Run AI-generated code on your own machine—locally, securely, at lightning speed.
Vercel AI tool provided out of the box.
Interpreter Tools is a drop-in "code-interpreter" backend for AI agents: it spins up lightweight Docker containers, executes untrusted snippets in < 100 ms (with pooling), streams the output, and can be extended to any language by registering a new config object.
Supports pooling, per-session containers, dependency caching, and real-time stdout/stderr—perfect for chat-based tools like GPT function calling, Jupyter-style notebooks, or autonomous agents that need to evaluate code on the fly.
The most powerful way to experience Interpreter Tools is through our interactive shell example.
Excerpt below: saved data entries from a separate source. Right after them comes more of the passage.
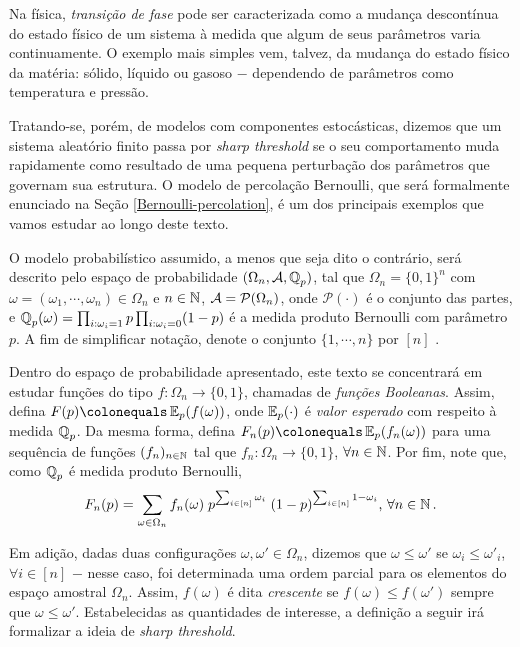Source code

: \par Na física, \textit{transição de fase} pode ser caracterizada como a mudança descontínua do estado físico de um sistema à medida que algum de seus parâmetros varia continuamente. O exemplo mais simples vem, talvez, da mudança do estado físico da matéria: sólido, líquido ou gasoso $-$ dependendo de parâmetros como temperatura e pressão.

\par Tratando-se, porém, de modelos com componentes estocásticas, dizemos que um sistema aleatório finito passa por \textit{sharp threshold} se o seu comportamento muda rapidamente como resultado de uma pequena perturbação dos parâmetros que governam sua estrutura. O modelo de percolação Bernoulli, que será formalmente enunciado na Seção \ref{Bernoulli-percolation}, é um dos principais exemplos que vamos estudar ao longo deste texto.

\par O modelo probabilístico assumido, a menos que seja dito o contrário, será descrito pelo espaço de probabilidade $(\Omega_n, \operatorname{\mathcal{A}}, \operatorname{\mathbb{Q}}_p)$, tal que $\Omega_n = \{0,1\}^n$ com $\omega = (\omega_1, \cdots, \omega_n) \in \Omega_n$ e $n \in \operatorname{\mathbb{N}}$, $\operatorname{\mathcal{A}} = \mathcal{P}(\Omega_n)$, onde $\mathcal{P}(\cdot)$ é o conjunto das partes, e $\operatorname{\mathbb{Q}}_p(\omega) = \prod_{i:\omega_i = 1} p \prod_{i:\omega_i = 0} (1 - p)$ é a medida produto Bernoulli com parâmetro $p$. A fim de simplificar notação, denote o conjunto $\{1, \cdots, n\}$ por $[n]$ .

\par Dentro do espaço de probabilidade apresentado, este texto se concentrará em estudar funções do tipo $f: \Omega_n \longrightarrow \{0,1\}$, chamadas de \textit{funções Booleanas}. Assim, defina $F(p) \colonequals \EX_p(f(\omega))$, onde $\operatorname{\mathbb{E}}_p(\cdot)$ é \textit{valor esperado} com respeito à medida $\operatorname{\mathbb{Q}}_p$. Da mesma forma, defina $F_n(p) \colonequals \EX_p(f_n(\omega))$ para uma sequência de funções $(f_n)_{n \in \operatorname{\mathbb{N}}}$ tal que $f_n: \Omega_n \longrightarrow \{0,1\}$, $\forall n \in \operatorname{\mathbb{N}}$. Por fim, note que, como $\operatorname{\mathbb{Q}}_p$ é medida produto Bernoulli,
\begin{align}\label{eq-esperanca}
	F_n(p) = \sum_{\omega \in \Omega_n} f_n(\omega) \; p^{\sum_{i \in [n]}\omega_i} \; (1 - p)^{\sum_{i \in [n]}1 - \omega_i}\text{, }\forall n \in \operatorname{\mathbb{N}}.
\end{align} 
\par Em adição, dadas duas configurações $\omega, \omega' \in \Omega_n$, dizemos que $\omega \leq \omega'$ se $\omega_i \leq \omega'_i$, $\forall i \in [n]$ $-$ nesse caso, foi determinada uma ordem parcial para os elementos do espaço amostral $\Omega_n$. Assim, $f(\omega)$ é dita \textit{crescente} se $f(\omega) \leq f(\omega')$ sempre que $\omega \leq \omega'$. Estabelecidas as quantidades de interesse, a definição a seguir irá formalizar a ideia de \textit{sharp threshold}.

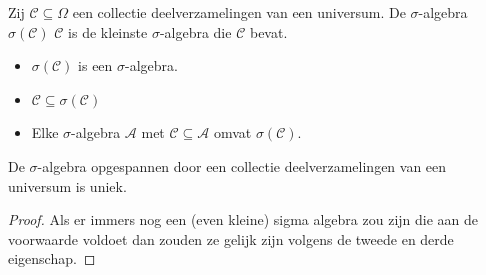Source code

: \documentclass[main.tex]{subfiles}
\begin{document}
\begin{de}
  Zij $\mathcal{C} \subseteq \Omega$ een collectie deelverzamelingen van een universum.
  De $\sigma$-algebra $\sigma(\mathcal{C})$  $\mathcal{C}$ is de kleinste $\sigma$-algebra die $\mathcal{C}$ bevat.

  \begin{itemize}
  \item $\sigma(\mathcal{C})$ is een $\sigma$-algebra.
  \item $\mathcal{C} \subseteq \sigma(\mathcal{C})$
  \item Elke $\sigma$-algebra $\mathcal{A}$ met $\mathcal{C} \subseteq \mathcal{A}$ omvat $\sigma(\mathcal{C})$.
  \end{itemize}
\end{de}

\begin{st}
  De $\sigma$-algebra opgespannen door een collectie deelverzamelingen van een universum is uniek.

  \begin{proof}
    Als er immers nog een (even kleine) sigma algebra zou zijn die aan de voorwaarde voldoet dan zouden ze gelijk zijn volgens de tweede en derde eigenschap.
  \end{proof}
\end{st}
\end{document}
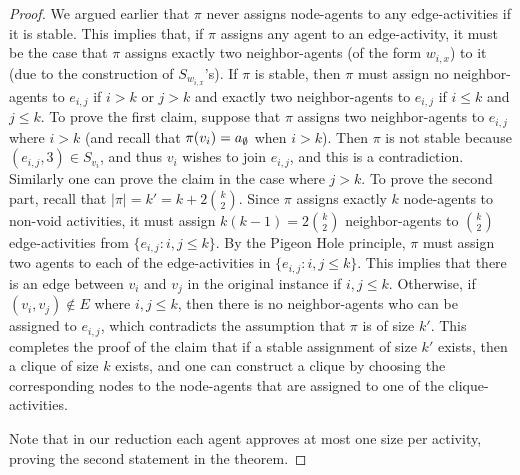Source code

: \begin{proof}
	We argued earlier that $\pi$ never assigns node-agents to any edge-activities if it is stable. This implies that, if $\pi$ assigns any agent to an edge-activity, it must be the case that $\pi$ assigns exactly two neighbor-agents (of the form $w_{i,x}$) to it (due to the construction of $S_{w_{i,x}}$'s). If $\pi$ is stable, then $\pi$ must assign no neighbor-agents to $e_{i,j}$ if $i>k$ or $j>k$ and exactly two neighbor-agents to $e_{i,j}$ if $i\leq k$ and $j\leq k$. To prove the first claim, suppose that $\pi$ assigns two neighbor-agents to $e_{i,j}$ where $i>k$ (and recall that $\pi(v_i) = a_{\emptyset}$ when $i>k$). Then $\pi$ is not stable because $(e_{i,j}, 3) \in S_{v_i}$, and thus $v_i$ wishes to join $e_{i,j}$, and this is a contradiction. Similarly one can prove the claim in the case where $j>k$. To prove the second part, recall that $|\pi| = k' = k + 2\binom{k}{2}$. Since $\pi$ assigns exactly $k$ node-agents to non-void activities, it must assign $k(k-1) = 2\binom{k}{2}$ neighbor-agents to $\binom{k}{2}$ edge-activities from $\{e_{i,j}: i, j \leq k\}$. By the Pigeon Hole principle, $\pi$ must assign two agents to each of the edge-activities in $\{e_{i,j} : i,j \leq k\}$. This implies that there is an edge between $v_i$ and $v_j$ in the original instance if $i,j \leq k$. Otherwise, if $(v_i,v_j) \not\in E$ where $i,j \leq k$, then there is no neighbor-agents who can be assigned to $e_{i,j}$, which contradicts the assumption that $\pi$ is of size $k'$. This completes the proof of the claim that if a stable assignment of size $k'$ exists, then a clique of size $k$ exists, and one can construct a clique by choosing the corresponding nodes to the node-agents that are assigned to one of the clique-activities. 
	
	Note that in our reduction each agent approves at most one size per activity, proving the second statement in the theorem.
\end{proof}

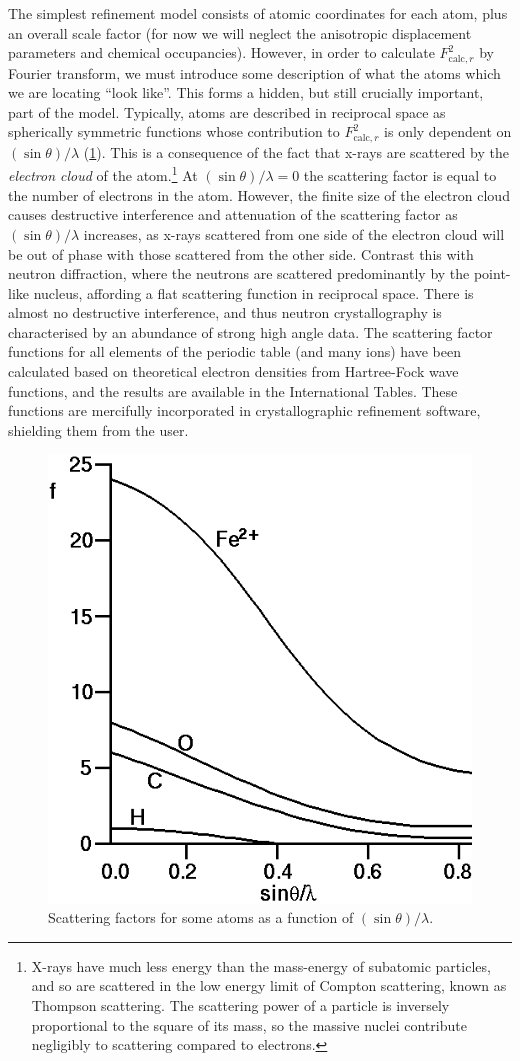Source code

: \begin{refsection}
The simplest refinement model consists of atomic coordinates for each atom, plus an overall scale factor (for now we will neglect the anisotropic displacement parameters and chemical occupancies).
However, in order to calculate $ F^2_{\mathrm{calc}, r} $ by Fourier transform, we must introduce some description of what the atoms which we are locating ``look like''.
This forms a hidden, but still crucially important, part of the model.
Typically, atoms are described in reciprocal space as spherically symmetric functions whose contribution to $ F^2_{\mathrm{calc}, r} $ is only dependent on $ (\sin\theta)/\lambda $ (\cref{fig:scatterf}).
This is a consequence of the fact that x-rays are scattered by the \emph{electron cloud} of the atom.\footnote{X-rays have much less energy than the mass-energy of subatomic particles, and so are scattered in the low energy limit of Compton scattering, known as Thompson scattering.
The scattering power of a particle is inversely proportional to the square of its mass, so the massive nuclei contribute negligibly to scattering compared to electrons.}
At $ (\sin\theta)/\lambda = 0 $ the scattering factor is equal to the number of electrons in the atom.
However, the finite size of the electron cloud causes destructive interference and attenuation of the scattering factor as $ (\sin\theta)/\lambda $ increases, as x-rays scattered from one side of the electron cloud will be out of phase with those scattered from the other side.
Contrast this with neutron diffraction, where the neutrons are scattered predominantly by the point-like nucleus, affording a flat scattering function in reciprocal space.
There is almost no destructive interference, and thus neutron crystallography is characterised by an abundance of strong high angle data.
The scattering factor functions for all elements of the periodic table (and many ions) have been calculated based on theoretical electron densities from Hartree-Fock wave functions, and the results are available in the International Tables.\autocite{IntTabCIntensityofdiffractedintensities}
These functions are mercifully incorporated in crystallographic refinement software, shielding them from the user.

\begin{figure}
    \centering
    \includegraphics[width=0.5\linewidth]{Figures/scatterf.png}
    \caption{Scattering factors for some atoms as a function of $ (\sin\theta)/\lambda $.}\label{fig:scatterf}
\end{figure}


\end{refsection}

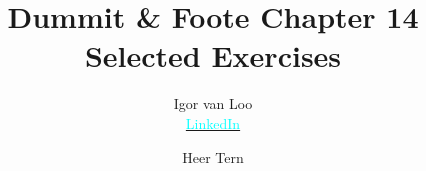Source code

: \renewenvironment{solution}%
{\noindent\textit{Solution. }}{\hfill$\square$\vspace{0.7cm}}

\newtheorem{dummy}{Dummy} %
\newtheorem{dummy2}{Dummy2}
\newtheorem{dummy3}{Dummy3}

\theoremstyle{definition}
\newtheorem{definition}[dummy]{Definition}
\newtheorem{example}[dummy]{Example}
\newtheorem{note}[dummy]{Note}
\newtheorem{axiom}[dummy]{Axiom}
\newtheorem{remark}[dummy]{Remark}
\newtheorem{fact}[dummy]{Fact}
\newtheorem{result}[dummy]{Result}
\newtheorem{algo}[dummy]{Algorithm}

\theoremstyle{plain}
\newtheorem{theorem}[dummy]{Theorem}
\newtheorem{proposition}[dummy]{Proposition}
\newtheorem{corollary}[dummy]{Corollary}

\title{Dummit \& Foote Chapter 14 Selected Exercises}
\author{
    Igor van Loo\\ \href{https://www.linkedin.com/in/igorvanloo/}{\textcolor{cyan}{LinkedIn}} 
    \and
    Heer Tern}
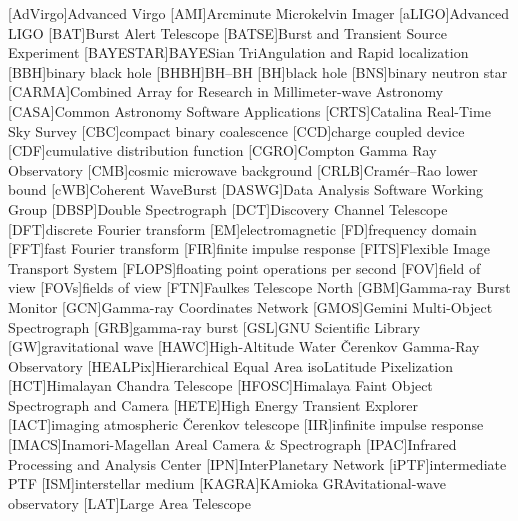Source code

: \begin{acronym}
[AdVirgo]{Advanced Virgo}
[AMI]{Arcminute Microkelvin Imager}
[aLIGO]{Advanced \acs{LIGO}}
[BAT]{Burst Alert Telescope}
[BATSE]{Burst and Transient Source Experiment}
[BAYESTAR]{BAYESian TriAngulation and Rapid localization}
[BBH]{binary black hole}
[BHBH]{\acl{BH}\nobreakdashes--\acl{BH}}
[BH]{black hole}
[BNS]{binary neutron star}
[CARMA]{Combined Array for Research in Millimeter\nobreakdashes-wave Astronomy}
[CASA]{Common Astronomy Software Applications}
[CRTS]{Catalina Real-Time Sky Survey}
[CBC]{compact binary coalescence}
[CCD]{charge coupled device}
[CDF]{cumulative distribution function}
[CGRO]{Compton Gamma Ray Observatory}
[CMB]{cosmic microwave background}
[CRLB]{Cram\'{e}r\nobreakdashes--Rao lower bound}
[cWB]{Coherent WaveBurst}
[DASWG]{Data Analysis Software Working Group}
[DBSP]{Double Spectrograph}
[DCT]{Discovery Channel Telescope}
[DFT]{discrete Fourier transform}
[EM]{electromagnetic}
[FD]{frequency domain}
[FFT]{fast Fourier transform}
[FIR]{finite impulse response}
[FITS]{Flexible Image Transport System}
[FLOPS]{floating point operations per second}
[FOV]{field of view}
[FOVs]{fields of view}
[FTN]{Faulkes Telescope North}
[GBM]{Gamma-ray Burst Monitor}
[GCN]{Gamma-ray Coordinates Network}
[GMOS]{Gemini Multi-Object Spectrograph}
[GRB]{gamma-ray burst}
[GSL]{GNU Scientific Library}
[GW]{gravitational wave}
[HAWC]{High\nobreakdashes-Altitude Water \v{C}erenkov Gamma\nobreakdashes-Ray Observatory}
[HEALPix]{Hierarchical Equal Area isoLatitude Pixelization}
[HCT]{Himalayan Chandra Telescope}
[HFOSC]{Himalaya Faint Object Spectrograph and Camera}
[HETE]{High Energy Transient Explorer}
[IACT]{imaging atmospheric \v{C}erenkov telescope}
[IIR]{infinite impulse response}
[IMACS]{Inamori-Magellan Areal Camera \& Spectrograph}
[IPAC]{Infrared Processing and Analysis Center}
[IPN]{InterPlanetary Network}
[iPTF]{intermediate \acl{PTF}}
[ISM]{interstellar medium}
[KAGRA]{KAmioka GRAvitational\nobreakdashes-wave observatory}
[LAT]{Large Area Telescope}

\end{acronym}
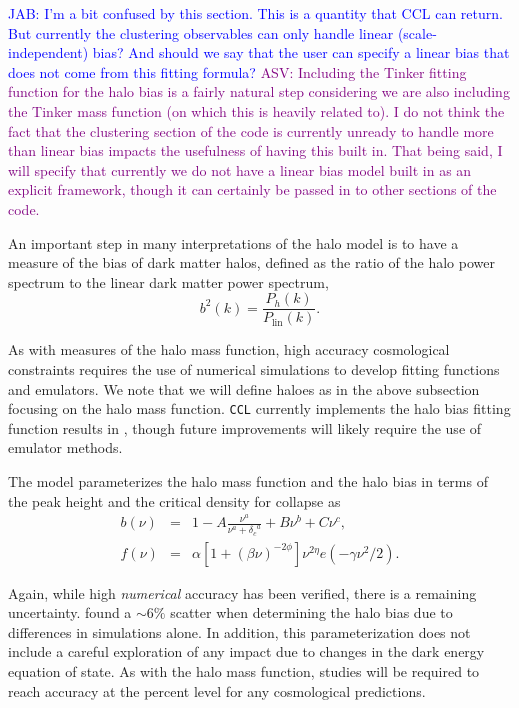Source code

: \documentclass[\docopts]{\docclass}
\newcommand{\asv}[1]{\textcolor{purple}{ASV: #1}}
\newcommand{\jab}[1]{\textcolor{blue}{JAB: #1}}
\begin{document}
\jab{I'm a bit confused by this section. This is a quantity that CCL can return. But currently the clustering observables can only handle linear (scale-independent) bias? And should we say that the user can specify a linear bias that does not come from this fitting formula?}
\asv{Including the Tinker fitting function for the halo bias is a fairly natural step considering we are also including the Tinker mass function (on which this is heavily related to). I do not think the fact that the clustering section of the code is currently unready to handle more than linear bias impacts the usefulness of having this built in. That being said, I will specify that currently we do not have a linear bias model built in as an explicit framework, though it can certainly be passed in to other sections of the code.}

An important step in many interpretations of the halo model is to have a measure of the bias of dark matter halos, defined as the ratio of the halo power spectrum to the linear dark matter power spectrum,
\begin{equation}
  b^2(k) = \frac{P_h(k)}{P_{\mathrm{lin}}(k)}.
  \label{eq:halo_bias}
\end{equation}

As with measures of the halo mass function, high accuracy cosmological constraints requires the use of numerical simulations to develop fitting functions and emulators. We note that we will define haloes as in the above subsection focusing on the halo mass function. {\tt CCL} currently implements the halo bias fitting function results in \citet{Tinker2010}, though future improvements will likely require the use of emulator methods.

The \citet{Tinker2010} model parameterizes the halo mass function and the halo bias in terms of the peak height and the critical density for collapse as
\begin{eqnarray}
  b(\nu) &=& 1 - A\frac{\nu^a}{\nu^a + {\delta_c}^a} + B\nu^b+C\nu^c,\\
  f(\nu) &=& \alpha[1+(\beta\nu)^{-2\phi}]\nu^{2\eta}e(-\gamma\nu^2/2).
\end{eqnarray}

Again, while high {\em numerical} accuracy has been verified, there is a remaining uncertainty. \citet{Tinker2010} found a $\sim6\%$ scatter when determining the halo bias due to differences in simulations alone. In addition, this parameterization does not include a careful exploration of any impact due to changes in the dark energy equation of state. As with the halo mass function, studies will be required to reach accuracy at the percent level for any cosmological predictions. 
\end{document}

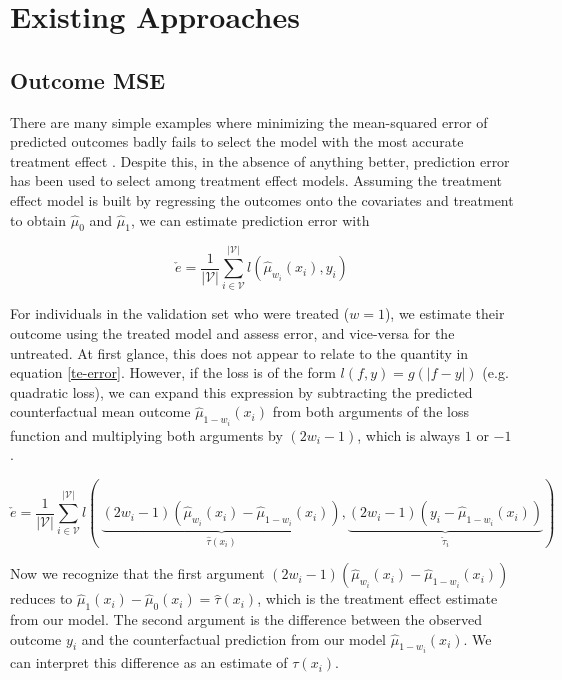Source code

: \section{Existing Approaches}
\label{approaches}

\subsection{Outcome MSE}

There are many simple examples where minimizing the mean-squared error of predicted outcomes badly fails to select the model with the most accurate treatment effect \cite{Rolling:2013kz}. Despite this, in the absence of anything better, prediction error has been used to select among treatment effect models. Assuming the treatment effect model is built by regressing the outcomes onto the covariates and treatment to obtain $\hat\mu_0$ and $\hat\mu_1$, we can estimate prediction error with

\begin{equation}
	\check e = \frac{1}{|\mathcal{V}|} \sum_{i \in \mathcal{V}}^{|\mathcal{V}|}  
	l(\hat \mu_{w_i} (x_i), y_i) 
\label{pred-error}
\end{equation}
 
For individuals in the validation set who were treated ($w=1$), we estimate their outcome using the treated model and assess error, and vice-versa for the untreated. At first glance, this does not appear to relate to the quantity in equation \ref{te-error}. However, if the loss is of the form $l(f,y) = g(|f-y|)$ (e.g. quadratic loss), we can expand this expression by subtracting the predicted counterfactual mean outcome $\hat\mu_{1-w_i}(x_i)$ from both arguments of the loss function and multiplying both arguments by $(2w_i -1)$, which is always $1$ or $-1$.

\begin{equation}
	\check e = \frac{1}{|\mathcal{V}|} \sum_{i \in \mathcal{V}}^{|\mathcal{V}|}  
	l( \ 
	\underbrace{(2w_i -1) (\hat\mu_{w_i} (x_i) - \hat\mu_{1-w_i}(x_i))}_{\hat\tau(x_i)}, 
	\underbrace{(2w_i -1) (y_i - \hat\mu_{1-w_i}(x_i))}_{\check\tau_i}
	) 
\label{pred-error-expansion}
\end{equation}

Now we recognize that the first argument $(2w_i -1) (\hat\mu_{w_i} (x_i) - \hat\mu_{1-w_i}(x_i))$ reduces to $\hat\mu_1 (x_i) - \hat\mu_0(x_i) = \hat\tau(x_i)$, which is the treatment effect estimate from our model. The second argument is the difference between the observed outcome $y_i$ and the counterfactual prediction from our model $\hat\mu_{1-w_i}(x_i)$. We can interpret this difference as an estimate of $\tau(x_i)$.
It provides a chat-like interface where you can:
- Execute commands and code in a secure Docker environment
- Get AI-powered assistance with command execution
- Maintain context of previous commands and their outputs
- Automatically fix errors with AI analysis
- View command history and session information
Try it out:
# Clone the repository
git clone https://github.com/CatchTheTornado/interpreter-tools.git
cd interpreter-tools
# Install dependencies
yarn install
# Run the interactive shell
yarn ts-node examples/interactive-shell-example.ts
Here are some examples showcasing different capabilities of Interpreter Tools:
- Interactive Shell - Chat-like interface with AI assistance
- AI Tool Example - Using code execution with Vercel AI
- Ruby Language Support - Extending with new language support
- Direct Engine Usage - Using ExecutionEngine without AI integration
⚡ Sub-100 ms average execution (with container pool & dep-cache). Run untrusted code fast without leaving Node!
🔌 Plug-in language architecture – add a new language by registering one object (see LanguageRegistry
). No engine edits required.
📦 Zero-install repeat runs – dependencies are installed once per container and skipped thereafter, saving seconds on every call.
🔒 Docker-level isolation – each snippet executes in its own constrained container (CPU, memory, no-new-privileges).
🖥️ Real-time streaming – stdout/stderr stream back instantly; ideal for REPL-like experiences.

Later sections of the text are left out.